═══ Supplied material ═══
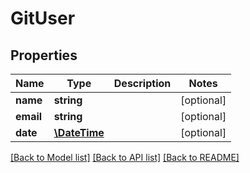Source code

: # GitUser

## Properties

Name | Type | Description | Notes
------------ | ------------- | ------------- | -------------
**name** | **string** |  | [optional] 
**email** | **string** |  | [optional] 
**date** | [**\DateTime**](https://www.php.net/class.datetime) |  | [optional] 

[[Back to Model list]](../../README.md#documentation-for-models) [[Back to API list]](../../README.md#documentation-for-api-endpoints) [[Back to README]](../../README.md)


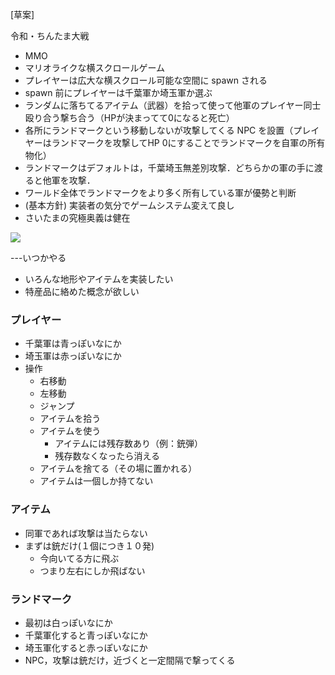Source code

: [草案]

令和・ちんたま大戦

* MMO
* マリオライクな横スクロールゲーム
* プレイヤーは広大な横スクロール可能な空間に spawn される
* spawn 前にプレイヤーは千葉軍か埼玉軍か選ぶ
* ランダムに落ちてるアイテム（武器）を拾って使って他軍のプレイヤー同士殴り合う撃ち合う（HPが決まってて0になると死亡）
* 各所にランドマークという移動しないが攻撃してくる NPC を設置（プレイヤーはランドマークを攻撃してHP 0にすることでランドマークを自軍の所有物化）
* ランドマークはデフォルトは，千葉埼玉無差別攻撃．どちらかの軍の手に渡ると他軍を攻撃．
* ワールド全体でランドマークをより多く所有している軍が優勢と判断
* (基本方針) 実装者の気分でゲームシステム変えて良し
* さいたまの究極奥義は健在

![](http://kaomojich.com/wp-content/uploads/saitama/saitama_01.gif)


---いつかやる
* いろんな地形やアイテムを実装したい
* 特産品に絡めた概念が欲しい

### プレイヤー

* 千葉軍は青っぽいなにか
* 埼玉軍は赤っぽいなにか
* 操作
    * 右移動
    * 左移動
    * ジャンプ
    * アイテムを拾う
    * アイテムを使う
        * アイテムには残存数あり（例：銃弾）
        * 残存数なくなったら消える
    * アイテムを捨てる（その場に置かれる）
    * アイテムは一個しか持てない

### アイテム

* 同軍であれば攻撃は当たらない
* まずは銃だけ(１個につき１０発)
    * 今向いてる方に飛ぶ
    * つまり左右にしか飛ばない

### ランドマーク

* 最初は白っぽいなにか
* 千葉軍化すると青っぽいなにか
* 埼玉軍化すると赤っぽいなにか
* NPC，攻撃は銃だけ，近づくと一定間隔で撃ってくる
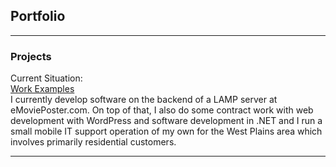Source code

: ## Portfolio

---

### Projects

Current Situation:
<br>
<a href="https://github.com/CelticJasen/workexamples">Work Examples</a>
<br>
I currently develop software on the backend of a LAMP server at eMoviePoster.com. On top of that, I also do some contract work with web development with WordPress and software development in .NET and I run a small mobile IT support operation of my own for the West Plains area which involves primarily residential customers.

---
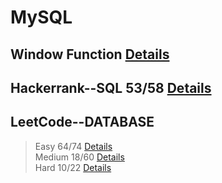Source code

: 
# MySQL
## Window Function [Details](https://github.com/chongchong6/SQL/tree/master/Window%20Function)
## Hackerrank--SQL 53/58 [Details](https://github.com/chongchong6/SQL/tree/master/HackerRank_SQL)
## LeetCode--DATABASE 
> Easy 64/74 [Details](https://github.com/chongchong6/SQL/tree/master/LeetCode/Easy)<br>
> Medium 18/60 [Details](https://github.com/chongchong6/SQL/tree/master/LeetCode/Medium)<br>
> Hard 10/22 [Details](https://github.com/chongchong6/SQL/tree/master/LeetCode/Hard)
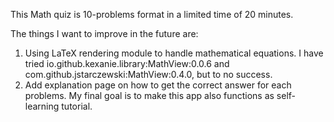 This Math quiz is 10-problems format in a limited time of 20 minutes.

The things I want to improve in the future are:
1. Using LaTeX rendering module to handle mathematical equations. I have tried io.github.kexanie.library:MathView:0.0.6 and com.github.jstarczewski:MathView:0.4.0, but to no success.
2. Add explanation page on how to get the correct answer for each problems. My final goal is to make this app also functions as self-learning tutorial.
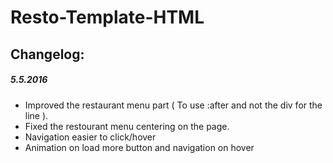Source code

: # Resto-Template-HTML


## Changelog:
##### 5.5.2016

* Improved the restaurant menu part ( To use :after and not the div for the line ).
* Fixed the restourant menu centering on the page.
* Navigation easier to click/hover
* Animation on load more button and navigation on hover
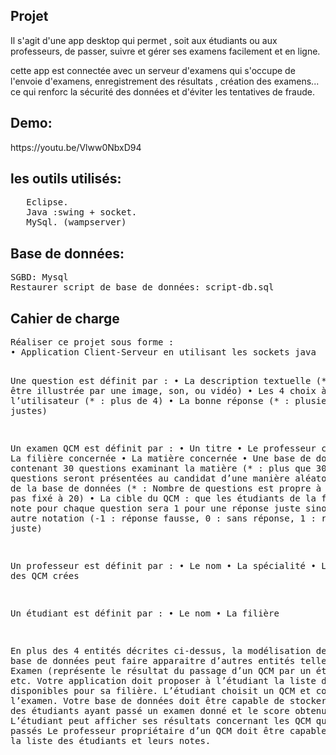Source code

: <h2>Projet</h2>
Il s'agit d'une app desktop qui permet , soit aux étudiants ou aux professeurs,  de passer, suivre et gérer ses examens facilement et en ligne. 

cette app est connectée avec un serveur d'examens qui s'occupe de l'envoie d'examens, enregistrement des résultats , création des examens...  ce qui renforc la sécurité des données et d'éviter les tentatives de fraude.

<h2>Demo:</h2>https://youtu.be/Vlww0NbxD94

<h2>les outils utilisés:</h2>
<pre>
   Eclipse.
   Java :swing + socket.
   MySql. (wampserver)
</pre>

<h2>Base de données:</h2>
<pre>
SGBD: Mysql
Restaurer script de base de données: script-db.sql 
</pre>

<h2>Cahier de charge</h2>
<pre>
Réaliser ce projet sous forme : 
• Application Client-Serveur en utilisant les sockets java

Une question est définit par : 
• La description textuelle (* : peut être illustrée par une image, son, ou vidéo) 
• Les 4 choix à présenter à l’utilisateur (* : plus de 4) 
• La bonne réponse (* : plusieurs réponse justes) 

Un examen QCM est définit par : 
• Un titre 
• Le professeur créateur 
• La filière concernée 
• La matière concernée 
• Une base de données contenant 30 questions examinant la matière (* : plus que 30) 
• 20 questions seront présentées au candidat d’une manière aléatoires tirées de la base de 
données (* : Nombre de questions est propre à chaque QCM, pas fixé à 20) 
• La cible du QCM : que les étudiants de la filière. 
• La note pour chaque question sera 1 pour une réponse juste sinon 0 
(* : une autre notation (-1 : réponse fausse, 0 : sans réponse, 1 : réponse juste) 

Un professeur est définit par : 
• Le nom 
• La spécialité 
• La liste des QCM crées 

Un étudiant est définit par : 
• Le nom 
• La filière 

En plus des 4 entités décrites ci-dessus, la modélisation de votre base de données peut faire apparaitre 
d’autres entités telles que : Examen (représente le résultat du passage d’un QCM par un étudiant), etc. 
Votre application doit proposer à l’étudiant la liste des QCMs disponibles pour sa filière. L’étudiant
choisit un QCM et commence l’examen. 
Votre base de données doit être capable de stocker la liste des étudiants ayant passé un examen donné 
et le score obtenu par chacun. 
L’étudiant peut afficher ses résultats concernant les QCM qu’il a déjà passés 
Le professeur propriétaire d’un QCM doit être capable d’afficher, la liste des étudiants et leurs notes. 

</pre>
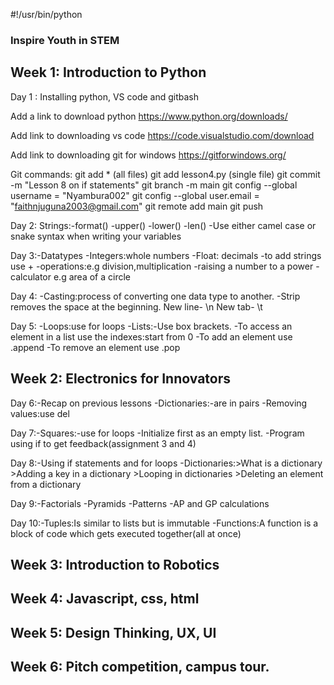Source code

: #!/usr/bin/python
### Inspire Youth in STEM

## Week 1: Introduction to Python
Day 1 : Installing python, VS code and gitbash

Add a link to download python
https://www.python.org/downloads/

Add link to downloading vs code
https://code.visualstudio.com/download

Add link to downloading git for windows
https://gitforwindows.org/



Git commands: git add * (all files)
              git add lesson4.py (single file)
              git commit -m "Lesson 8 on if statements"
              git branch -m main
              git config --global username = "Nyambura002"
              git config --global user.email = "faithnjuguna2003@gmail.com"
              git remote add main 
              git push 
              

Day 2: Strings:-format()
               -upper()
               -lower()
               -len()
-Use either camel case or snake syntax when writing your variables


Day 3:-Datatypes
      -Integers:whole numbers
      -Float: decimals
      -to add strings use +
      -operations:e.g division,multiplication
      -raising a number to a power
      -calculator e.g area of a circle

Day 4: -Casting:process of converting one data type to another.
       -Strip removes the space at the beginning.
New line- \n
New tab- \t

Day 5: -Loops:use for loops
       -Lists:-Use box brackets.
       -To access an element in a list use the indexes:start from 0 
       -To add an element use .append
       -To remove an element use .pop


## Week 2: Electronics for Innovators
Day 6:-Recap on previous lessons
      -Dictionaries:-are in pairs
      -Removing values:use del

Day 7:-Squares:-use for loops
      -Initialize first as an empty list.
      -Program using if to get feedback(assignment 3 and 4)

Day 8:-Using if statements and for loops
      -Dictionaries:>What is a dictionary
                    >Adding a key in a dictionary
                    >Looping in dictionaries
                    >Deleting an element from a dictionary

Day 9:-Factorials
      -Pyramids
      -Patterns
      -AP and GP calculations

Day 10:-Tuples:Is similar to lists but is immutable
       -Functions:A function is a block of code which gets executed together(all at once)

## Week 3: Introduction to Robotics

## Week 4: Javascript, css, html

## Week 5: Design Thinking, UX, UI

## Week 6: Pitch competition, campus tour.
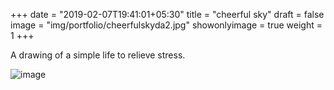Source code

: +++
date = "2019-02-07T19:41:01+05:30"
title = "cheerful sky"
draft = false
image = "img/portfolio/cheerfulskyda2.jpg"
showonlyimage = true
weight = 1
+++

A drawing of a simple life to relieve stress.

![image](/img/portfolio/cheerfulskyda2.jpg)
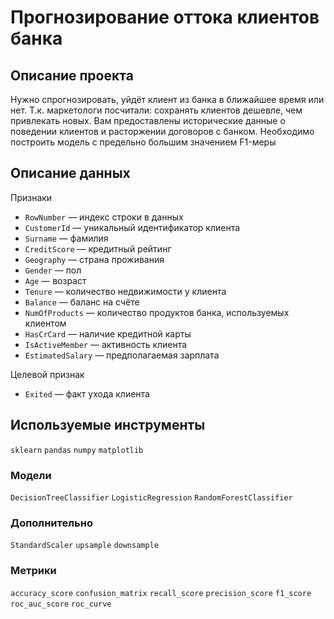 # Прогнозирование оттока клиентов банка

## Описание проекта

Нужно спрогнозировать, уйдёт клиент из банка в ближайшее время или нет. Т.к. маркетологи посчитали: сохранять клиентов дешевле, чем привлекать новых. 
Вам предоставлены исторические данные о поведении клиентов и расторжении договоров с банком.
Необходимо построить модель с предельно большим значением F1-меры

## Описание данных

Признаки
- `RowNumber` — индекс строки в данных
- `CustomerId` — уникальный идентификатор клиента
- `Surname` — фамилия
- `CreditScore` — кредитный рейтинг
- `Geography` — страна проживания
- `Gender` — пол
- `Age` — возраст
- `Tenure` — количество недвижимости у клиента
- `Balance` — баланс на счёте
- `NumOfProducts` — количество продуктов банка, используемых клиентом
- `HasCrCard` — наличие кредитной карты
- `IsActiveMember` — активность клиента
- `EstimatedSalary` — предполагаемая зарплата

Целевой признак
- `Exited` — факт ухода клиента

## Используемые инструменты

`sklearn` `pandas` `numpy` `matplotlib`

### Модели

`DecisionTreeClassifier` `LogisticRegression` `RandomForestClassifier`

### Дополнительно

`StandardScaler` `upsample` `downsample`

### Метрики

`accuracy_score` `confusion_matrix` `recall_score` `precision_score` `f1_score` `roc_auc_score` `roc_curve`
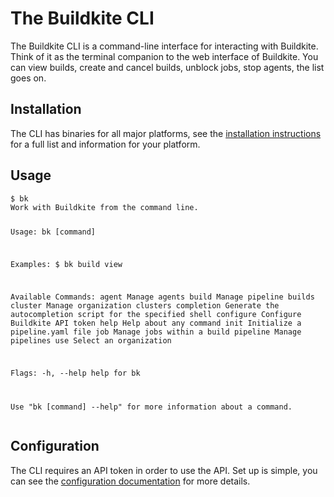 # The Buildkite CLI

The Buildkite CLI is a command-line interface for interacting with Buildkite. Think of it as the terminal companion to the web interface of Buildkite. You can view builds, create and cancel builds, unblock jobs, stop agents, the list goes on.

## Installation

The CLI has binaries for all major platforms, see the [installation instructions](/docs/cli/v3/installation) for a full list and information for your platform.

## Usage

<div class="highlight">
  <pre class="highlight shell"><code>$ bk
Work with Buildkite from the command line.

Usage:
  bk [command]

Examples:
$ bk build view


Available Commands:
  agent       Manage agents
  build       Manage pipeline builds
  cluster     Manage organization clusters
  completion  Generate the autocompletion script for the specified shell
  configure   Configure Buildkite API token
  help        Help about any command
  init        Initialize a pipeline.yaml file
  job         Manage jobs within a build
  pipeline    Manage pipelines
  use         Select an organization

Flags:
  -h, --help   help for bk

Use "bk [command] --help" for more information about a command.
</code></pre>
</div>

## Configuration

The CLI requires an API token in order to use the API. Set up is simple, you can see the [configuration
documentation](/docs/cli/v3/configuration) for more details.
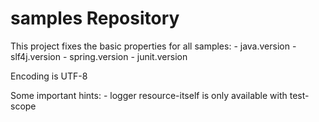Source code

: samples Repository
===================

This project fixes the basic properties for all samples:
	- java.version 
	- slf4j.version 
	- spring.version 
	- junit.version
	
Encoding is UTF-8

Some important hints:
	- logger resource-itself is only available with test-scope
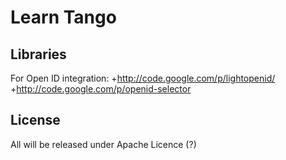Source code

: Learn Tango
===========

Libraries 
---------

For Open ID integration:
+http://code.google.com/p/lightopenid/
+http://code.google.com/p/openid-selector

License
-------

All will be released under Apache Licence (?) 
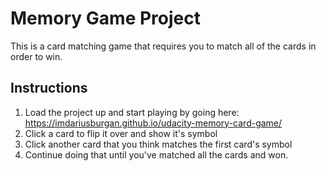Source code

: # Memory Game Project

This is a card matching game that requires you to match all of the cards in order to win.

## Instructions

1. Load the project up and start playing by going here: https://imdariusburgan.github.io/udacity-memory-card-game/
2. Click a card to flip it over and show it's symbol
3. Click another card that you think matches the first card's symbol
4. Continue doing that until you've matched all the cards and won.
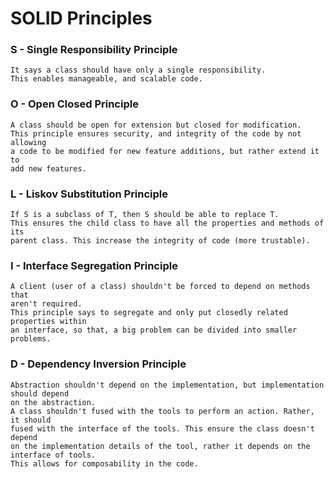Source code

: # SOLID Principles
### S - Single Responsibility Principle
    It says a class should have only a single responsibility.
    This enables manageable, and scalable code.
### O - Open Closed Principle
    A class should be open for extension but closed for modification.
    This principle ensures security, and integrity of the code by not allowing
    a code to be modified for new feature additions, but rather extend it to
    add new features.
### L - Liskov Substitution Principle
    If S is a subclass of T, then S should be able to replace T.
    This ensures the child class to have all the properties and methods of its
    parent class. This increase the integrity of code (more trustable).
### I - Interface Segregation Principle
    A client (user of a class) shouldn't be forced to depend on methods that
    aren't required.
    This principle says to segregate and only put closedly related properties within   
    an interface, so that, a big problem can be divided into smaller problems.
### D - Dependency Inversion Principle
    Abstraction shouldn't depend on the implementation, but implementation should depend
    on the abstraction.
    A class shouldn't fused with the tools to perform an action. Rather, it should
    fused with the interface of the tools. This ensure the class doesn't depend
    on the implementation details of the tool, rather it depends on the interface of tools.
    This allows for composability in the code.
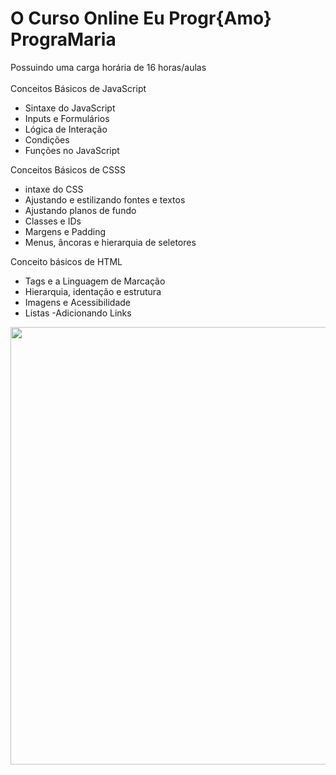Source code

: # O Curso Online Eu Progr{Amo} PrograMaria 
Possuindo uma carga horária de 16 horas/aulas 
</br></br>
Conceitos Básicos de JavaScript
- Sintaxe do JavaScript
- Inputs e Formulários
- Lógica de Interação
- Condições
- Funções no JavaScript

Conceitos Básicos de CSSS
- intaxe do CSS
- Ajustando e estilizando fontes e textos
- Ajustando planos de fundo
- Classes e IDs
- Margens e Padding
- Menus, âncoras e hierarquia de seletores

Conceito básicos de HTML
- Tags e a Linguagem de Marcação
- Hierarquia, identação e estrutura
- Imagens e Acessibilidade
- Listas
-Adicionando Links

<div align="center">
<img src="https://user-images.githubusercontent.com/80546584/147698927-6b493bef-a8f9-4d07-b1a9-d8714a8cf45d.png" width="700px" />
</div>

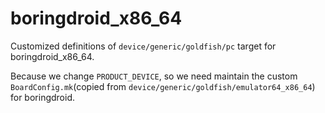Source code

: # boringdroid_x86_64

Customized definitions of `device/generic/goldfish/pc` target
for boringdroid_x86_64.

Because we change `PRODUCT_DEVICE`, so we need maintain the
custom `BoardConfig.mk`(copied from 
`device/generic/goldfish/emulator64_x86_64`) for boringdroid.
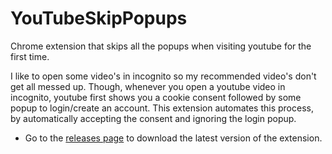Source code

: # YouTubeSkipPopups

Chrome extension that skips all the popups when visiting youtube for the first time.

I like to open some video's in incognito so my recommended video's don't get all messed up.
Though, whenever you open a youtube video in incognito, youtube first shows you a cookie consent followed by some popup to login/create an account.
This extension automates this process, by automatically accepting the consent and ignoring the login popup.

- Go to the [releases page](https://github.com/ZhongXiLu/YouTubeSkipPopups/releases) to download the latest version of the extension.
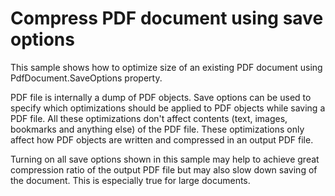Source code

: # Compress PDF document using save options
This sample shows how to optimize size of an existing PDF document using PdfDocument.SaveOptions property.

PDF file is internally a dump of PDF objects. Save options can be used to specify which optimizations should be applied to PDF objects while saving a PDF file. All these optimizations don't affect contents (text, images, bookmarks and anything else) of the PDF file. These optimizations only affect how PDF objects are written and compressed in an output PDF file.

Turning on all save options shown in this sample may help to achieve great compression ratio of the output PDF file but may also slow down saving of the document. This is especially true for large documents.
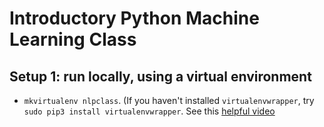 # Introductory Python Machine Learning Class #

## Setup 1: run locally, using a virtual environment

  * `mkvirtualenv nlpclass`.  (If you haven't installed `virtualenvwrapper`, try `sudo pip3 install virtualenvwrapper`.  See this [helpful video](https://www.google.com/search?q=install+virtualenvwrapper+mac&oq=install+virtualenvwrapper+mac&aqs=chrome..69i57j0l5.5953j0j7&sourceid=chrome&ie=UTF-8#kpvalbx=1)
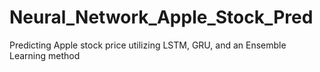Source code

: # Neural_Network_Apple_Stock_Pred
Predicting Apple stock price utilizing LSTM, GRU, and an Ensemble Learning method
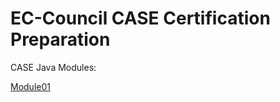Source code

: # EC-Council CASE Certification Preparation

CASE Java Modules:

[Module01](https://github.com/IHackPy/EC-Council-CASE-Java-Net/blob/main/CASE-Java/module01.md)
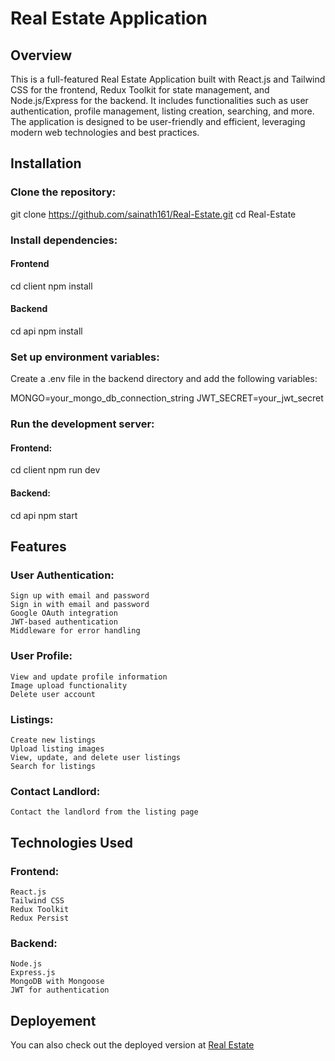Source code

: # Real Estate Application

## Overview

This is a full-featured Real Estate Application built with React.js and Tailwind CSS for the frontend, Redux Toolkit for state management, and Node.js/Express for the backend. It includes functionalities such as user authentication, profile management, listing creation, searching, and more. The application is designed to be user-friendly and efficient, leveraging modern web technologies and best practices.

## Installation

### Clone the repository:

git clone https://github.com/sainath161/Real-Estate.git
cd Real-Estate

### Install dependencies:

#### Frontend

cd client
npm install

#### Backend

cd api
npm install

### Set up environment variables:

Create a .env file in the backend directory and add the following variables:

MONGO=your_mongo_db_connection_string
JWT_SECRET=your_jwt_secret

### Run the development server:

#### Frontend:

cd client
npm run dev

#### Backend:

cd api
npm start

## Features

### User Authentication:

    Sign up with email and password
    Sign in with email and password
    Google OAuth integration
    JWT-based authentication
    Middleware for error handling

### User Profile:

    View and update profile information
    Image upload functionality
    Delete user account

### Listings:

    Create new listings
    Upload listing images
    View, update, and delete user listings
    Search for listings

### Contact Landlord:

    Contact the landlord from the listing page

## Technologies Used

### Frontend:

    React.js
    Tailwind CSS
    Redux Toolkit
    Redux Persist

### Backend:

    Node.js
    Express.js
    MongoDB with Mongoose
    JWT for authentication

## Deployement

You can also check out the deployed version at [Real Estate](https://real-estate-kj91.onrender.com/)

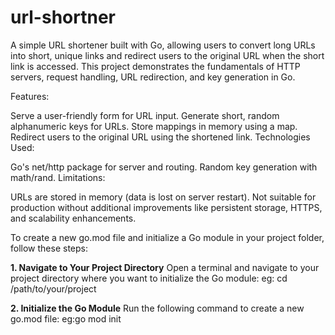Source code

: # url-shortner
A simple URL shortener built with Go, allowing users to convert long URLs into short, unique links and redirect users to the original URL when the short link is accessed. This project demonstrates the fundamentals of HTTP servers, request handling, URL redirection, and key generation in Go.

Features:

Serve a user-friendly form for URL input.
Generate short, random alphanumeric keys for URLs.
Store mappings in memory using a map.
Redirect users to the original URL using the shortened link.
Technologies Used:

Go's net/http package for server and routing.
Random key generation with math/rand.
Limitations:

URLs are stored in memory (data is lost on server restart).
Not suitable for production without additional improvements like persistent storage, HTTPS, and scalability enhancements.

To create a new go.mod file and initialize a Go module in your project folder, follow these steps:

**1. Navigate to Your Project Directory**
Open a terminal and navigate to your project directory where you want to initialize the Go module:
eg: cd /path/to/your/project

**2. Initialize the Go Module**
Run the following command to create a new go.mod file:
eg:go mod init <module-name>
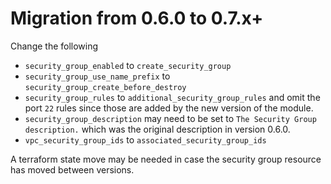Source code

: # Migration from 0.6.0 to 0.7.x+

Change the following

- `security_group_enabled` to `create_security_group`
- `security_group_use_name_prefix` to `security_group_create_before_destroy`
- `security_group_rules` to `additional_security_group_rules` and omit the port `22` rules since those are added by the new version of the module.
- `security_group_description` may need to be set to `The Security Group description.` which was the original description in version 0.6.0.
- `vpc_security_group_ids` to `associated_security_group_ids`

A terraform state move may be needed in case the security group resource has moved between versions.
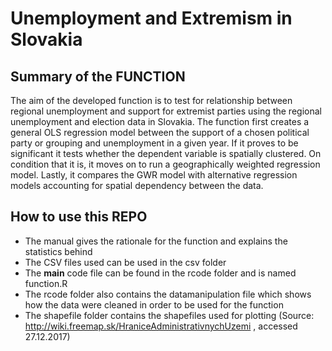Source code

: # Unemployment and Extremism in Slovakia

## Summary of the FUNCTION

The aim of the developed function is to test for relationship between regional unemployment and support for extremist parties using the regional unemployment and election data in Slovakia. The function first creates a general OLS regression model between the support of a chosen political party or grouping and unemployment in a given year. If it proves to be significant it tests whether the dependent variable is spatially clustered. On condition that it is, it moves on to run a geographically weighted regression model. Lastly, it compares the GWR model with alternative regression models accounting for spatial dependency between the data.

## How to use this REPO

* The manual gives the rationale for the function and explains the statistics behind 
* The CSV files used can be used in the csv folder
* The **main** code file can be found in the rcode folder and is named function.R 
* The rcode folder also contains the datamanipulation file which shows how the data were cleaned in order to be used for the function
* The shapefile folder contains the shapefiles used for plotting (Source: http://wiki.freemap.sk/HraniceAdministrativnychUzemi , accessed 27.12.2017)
═══
**Directions for this task:** Copy the records above exactly, beginning at the line that contains "Le professeur créateur" and stopping after the line that contains "de la base de".

**Task output:**
• Le professeur créateur 
• La filière concernée 
• La matière concernée 
• Une base de données contenant 30 questions examinant la matière (* : plus que 30) 
• 20 questions seront présentées au candidat d’une manière aléatoires tirées de la base de 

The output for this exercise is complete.